━━━━━ Records for processing ━━━━━

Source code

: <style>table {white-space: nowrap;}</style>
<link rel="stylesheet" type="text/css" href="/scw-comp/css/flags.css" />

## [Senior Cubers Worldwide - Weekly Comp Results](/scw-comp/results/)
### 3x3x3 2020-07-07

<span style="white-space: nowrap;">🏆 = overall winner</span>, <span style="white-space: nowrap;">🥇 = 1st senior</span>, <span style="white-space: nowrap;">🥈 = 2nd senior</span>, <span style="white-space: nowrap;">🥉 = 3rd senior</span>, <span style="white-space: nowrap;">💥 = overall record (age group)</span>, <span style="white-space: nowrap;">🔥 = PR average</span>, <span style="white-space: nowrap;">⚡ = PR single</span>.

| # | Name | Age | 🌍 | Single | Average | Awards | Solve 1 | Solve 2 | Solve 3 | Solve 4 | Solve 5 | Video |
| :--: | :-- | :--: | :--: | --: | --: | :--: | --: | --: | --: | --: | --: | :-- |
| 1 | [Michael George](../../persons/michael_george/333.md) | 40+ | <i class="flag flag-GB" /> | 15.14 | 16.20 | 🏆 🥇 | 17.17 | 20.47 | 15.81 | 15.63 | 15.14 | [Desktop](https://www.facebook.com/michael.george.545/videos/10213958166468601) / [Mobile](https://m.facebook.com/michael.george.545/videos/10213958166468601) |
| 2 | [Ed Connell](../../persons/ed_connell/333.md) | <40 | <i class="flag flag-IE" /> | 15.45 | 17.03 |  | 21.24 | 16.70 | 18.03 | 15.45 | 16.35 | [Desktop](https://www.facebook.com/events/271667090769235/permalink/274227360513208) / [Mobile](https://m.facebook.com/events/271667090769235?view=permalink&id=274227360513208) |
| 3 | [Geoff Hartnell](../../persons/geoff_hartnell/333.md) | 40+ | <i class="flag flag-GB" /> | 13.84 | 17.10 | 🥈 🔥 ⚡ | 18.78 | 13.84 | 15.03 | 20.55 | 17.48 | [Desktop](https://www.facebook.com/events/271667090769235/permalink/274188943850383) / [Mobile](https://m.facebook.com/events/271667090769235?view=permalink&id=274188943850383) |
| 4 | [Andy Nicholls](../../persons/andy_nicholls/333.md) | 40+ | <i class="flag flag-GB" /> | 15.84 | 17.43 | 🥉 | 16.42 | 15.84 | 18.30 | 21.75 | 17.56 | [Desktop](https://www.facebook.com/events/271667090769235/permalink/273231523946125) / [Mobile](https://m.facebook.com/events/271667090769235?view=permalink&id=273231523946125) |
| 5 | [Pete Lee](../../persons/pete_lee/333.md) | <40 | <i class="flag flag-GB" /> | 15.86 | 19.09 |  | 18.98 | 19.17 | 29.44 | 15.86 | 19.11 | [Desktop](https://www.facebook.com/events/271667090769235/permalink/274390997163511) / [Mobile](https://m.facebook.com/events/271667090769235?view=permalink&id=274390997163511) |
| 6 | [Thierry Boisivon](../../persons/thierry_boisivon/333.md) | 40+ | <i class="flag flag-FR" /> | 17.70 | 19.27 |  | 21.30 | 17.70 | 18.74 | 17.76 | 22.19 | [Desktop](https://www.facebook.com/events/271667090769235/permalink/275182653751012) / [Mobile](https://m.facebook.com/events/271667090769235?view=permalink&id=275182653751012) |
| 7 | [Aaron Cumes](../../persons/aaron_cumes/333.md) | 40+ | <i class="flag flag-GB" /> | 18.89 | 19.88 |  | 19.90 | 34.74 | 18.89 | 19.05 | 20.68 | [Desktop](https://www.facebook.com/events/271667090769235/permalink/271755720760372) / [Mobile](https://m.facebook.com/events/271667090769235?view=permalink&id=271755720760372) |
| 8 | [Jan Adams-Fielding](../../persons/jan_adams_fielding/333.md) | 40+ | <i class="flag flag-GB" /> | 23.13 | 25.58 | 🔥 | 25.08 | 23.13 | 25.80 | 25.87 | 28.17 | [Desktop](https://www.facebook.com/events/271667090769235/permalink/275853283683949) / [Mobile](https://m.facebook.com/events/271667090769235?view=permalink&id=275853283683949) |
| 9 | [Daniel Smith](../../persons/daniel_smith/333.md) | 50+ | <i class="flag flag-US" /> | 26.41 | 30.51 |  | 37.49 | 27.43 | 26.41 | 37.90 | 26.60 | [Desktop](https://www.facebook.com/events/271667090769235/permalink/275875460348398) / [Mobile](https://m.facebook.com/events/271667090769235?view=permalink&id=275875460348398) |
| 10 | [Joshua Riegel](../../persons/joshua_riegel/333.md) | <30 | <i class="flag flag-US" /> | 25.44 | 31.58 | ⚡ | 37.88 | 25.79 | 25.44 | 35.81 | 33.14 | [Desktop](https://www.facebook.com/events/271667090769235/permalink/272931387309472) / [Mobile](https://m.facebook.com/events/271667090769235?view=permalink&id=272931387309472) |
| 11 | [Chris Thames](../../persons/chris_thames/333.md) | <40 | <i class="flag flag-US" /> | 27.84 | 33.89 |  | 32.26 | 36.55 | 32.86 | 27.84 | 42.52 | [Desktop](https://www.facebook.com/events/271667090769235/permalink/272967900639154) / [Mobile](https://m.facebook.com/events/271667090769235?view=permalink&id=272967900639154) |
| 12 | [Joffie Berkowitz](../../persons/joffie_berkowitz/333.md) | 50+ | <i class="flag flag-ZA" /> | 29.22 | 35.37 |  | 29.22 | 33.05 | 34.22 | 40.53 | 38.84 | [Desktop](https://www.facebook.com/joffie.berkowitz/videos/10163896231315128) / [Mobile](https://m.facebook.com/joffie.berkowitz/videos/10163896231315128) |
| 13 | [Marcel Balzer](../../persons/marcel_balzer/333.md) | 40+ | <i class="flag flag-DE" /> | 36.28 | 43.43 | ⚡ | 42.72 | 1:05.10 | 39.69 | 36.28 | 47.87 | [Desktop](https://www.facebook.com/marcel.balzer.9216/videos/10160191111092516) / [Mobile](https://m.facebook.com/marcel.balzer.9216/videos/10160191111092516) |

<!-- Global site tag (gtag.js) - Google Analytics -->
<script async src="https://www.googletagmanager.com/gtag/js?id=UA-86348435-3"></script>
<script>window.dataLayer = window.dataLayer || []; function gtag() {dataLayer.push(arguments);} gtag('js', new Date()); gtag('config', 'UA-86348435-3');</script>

━━━━━

◆ Directions for this task
Would you transcribe every entry exactly, leaving nothing out?

◆ Result of this exercise
Source code

: <style>table {white-space: nowrap;}</style>
<link rel="stylesheet" type="text/css" href="/scw-comp/css/flags.css" />

## [Senior Cubers Worldwide - Weekly Comp Results](/scw-comp/results/)
### 3x3x3 2020-07-07

<span style="white-space: nowrap;">🏆 = overall winner</span>, <span style="white-space: nowrap;">🥇 = 1st senior</span>, <span style="white-space: nowrap;">🥈 = 2nd senior</span>, <span style="white-space: nowrap;">🥉 = 3rd senior</span>, <span style="white-space: nowrap;">💥 = overall record (age group)</span>, <span style="white-space: nowrap;">🔥 = PR average</span>, <span style="white-space: nowrap;">⚡ = PR single</span>.

| # | Name | Age | 🌍 | Single | Average | Awards | Solve 1 | Solve 2 | Solve 3 | Solve 4 | Solve 5 | Video |
| :--: | :-- | :--: | :--: | --: | --: | :--: | --: | --: | --: | --: | --: | :-- |
| 1 | [Michael George](../../persons/michael_george/333.md) | 40+ | <i class="flag flag-GB" /> | 15.14 | 16.20 | 🏆 🥇 | 17.17 | 20.47 | 15.81 | 15.63 | 15.14 | [Desktop](https://www.facebook.com/michael.george.545/videos/10213958166468601) / [Mobile](https://m.facebook.com/michael.george.545/videos/10213958166468601) |
| 2 | [Ed Connell](../../persons/ed_connell/333.md) | <40 | <i class="flag flag-IE" /> | 15.45 | 17.03 |  | 21.24 | 16.70 | 18.03 | 15.45 | 16.35 | [Desktop](https://www.facebook.com/events/271667090769235/permalink/274227360513208) / [Mobile](https://m.facebook.com/events/271667090769235?view=permalink&id=274227360513208) |
| 3 | [Geoff Hartnell](../../persons/geoff_hartnell/333.md) | 40+ | <i class="flag flag-GB" /> | 13.84 | 17.10 | 🥈 🔥 ⚡ | 18.78 | 13.84 | 15.03 | 20.55 | 17.48 | [Desktop](https://www.facebook.com/events/271667090769235/permalink/274188943850383) / [Mobile](https://m.facebook.com/events/271667090769235?view=permalink&id=274188943850383) |
| 4 | [Andy Nicholls](../../persons/andy_nicholls/333.md) | 40+ | <i class="flag flag-GB" /> | 15.84 | 17.43 | 🥉 | 16.42 | 15.84 | 18.30 | 21.75 | 17.56 | [Desktop](https://www.facebook.com/events/271667090769235/permalink/273231523946125) / [Mobile](https://m.facebook.com/events/271667090769235?view=permalink&id=273231523946125) |
| 5 | [Pete Lee](../../persons/pete_lee/333.md) | <40 | <i class="flag flag-GB" /> | 15.86 | 19.09 |  | 18.98 | 19.17 | 29.44 | 15.86 | 19.11 | [Desktop](https://www.facebook.com/events/271667090769235/permalink/274390997163511) / [Mobile](https://m.facebook.com/events/271667090769235?view=permalink&id=274390997163511) |
| 6 | [Thierry Boisivon](../../persons/thierry_boisivon/333.md) | 40+ | <i class="flag flag-FR" /> | 17.70 | 19.27 |  | 21.30 | 17.70 | 18.74 | 17.76 | 22.19 | [Desktop](https://www.facebook.com/events/271667090769235/permalink/275182653751012) / [Mobile](https://m.facebook.com/events/271667090769235?view=permalink&id=275182653751012) |
| 7 | [Aaron Cumes](../../persons/aaron_cumes/333.md) | 40+ | <i class="flag flag-GB" /> | 18.89 | 19.88 |  | 19.90 | 34.74 | 18.89 | 19.05 | 20.68 | [Desktop](https://www.facebook.com/events/271667090769235/permalink/271755720760372) / [Mobile](https://m.facebook.com/events/271667090769235?view=permalink&id=271755720760372) |
| 8 | [Jan Adams-Fielding](../../persons/jan_adams_fielding/333.md) | 40+ | <i class="flag flag-GB" /> | 23.13 | 25.58 | 🔥 | 25.08 | 23.13 | 25.80 | 25.87 | 28.17 | [Desktop](https://www.facebook.com/events/271667090769235/permalink/275853283683949) / [Mobile](https://m.facebook.com/events/271667090769235?view=permalink&id=275853283683949) |
| 9 | [Daniel Smith](../../persons/daniel_smith/333.md) | 50+ | <i class="flag flag-US" /> | 26.41 | 30.51 |  | 37.49 | 27.43 | 26.41 | 37.90 | 26.60 | [Desktop](https://www.facebook.com/events/271667090769235/permalink/275875460348398) / [Mobile](https://m.facebook.com/events/271667090769235?view=permalink&id=275875460348398) |
| 10 | [Joshua Riegel](../../persons/joshua_riegel/333.md) | <30 | <i class="flag flag-US" /> | 25.44 | 31.58 | ⚡ | 37.88 | 25.79 | 25.44 | 35.81 | 33.14 | [Desktop](https://www.facebook.com/events/271667090769235/permalink/272931387309472) / [Mobile](https://m.facebook.com/events/271667090769235?view=permalink&id=272931387309472) |
| 11 | [Chris Thames](../../persons/chris_thames/333.md) | <40 | <i class="flag flag-US" /> | 27.84 | 33.89 |  | 32.26 | 36.55 | 32.86 | 27.84 | 42.52 | [Desktop](https://www.facebook.com/events/271667090769235/permalink/272967900639154) / [Mobile](https://m.facebook.com/events/271667090769235?view=permalink&id=272967900639154) |
| 12 | [Joffie Berkowitz](../../persons/joffie_berkowitz/333.md) | 50+ | <i class="flag flag-ZA" /> | 29.22 | 35.37 |  | 29.22 | 33.05 | 34.22 | 40.53 | 38.84 | [Desktop](https://www.facebook.com/joffie.berkowitz/videos/10163896231315128) / [Mobile](https://m.facebook.com/joffie.berkowitz/videos/10163896231315128) |
| 13 | [Marcel Balzer](../../persons/marcel_balzer/333.md) | 40+ | <i class="flag flag-DE" /> | 36.28 | 43.43 | ⚡ | 42.72 | 1:05.10 | 39.69 | 36.28 | 47.87 | [Desktop](https://www.facebook.com/marcel.balzer.9216/videos/10160191111092516) / [Mobile](https://m.facebook.com/marcel.balzer.9216/videos/10160191111092516) |

<!-- Global site tag (gtag.js) - Google Analytics -->
<script async src="https://www.googletagmanager.com/gtag/js?id=UA-86348435-3"></script>
<script>window.dataLayer = window.dataLayer || []; function gtag() {dataLayer.push(arguments);} gtag('js', new Date()); gtag('config', 'UA-86348435-3');</script>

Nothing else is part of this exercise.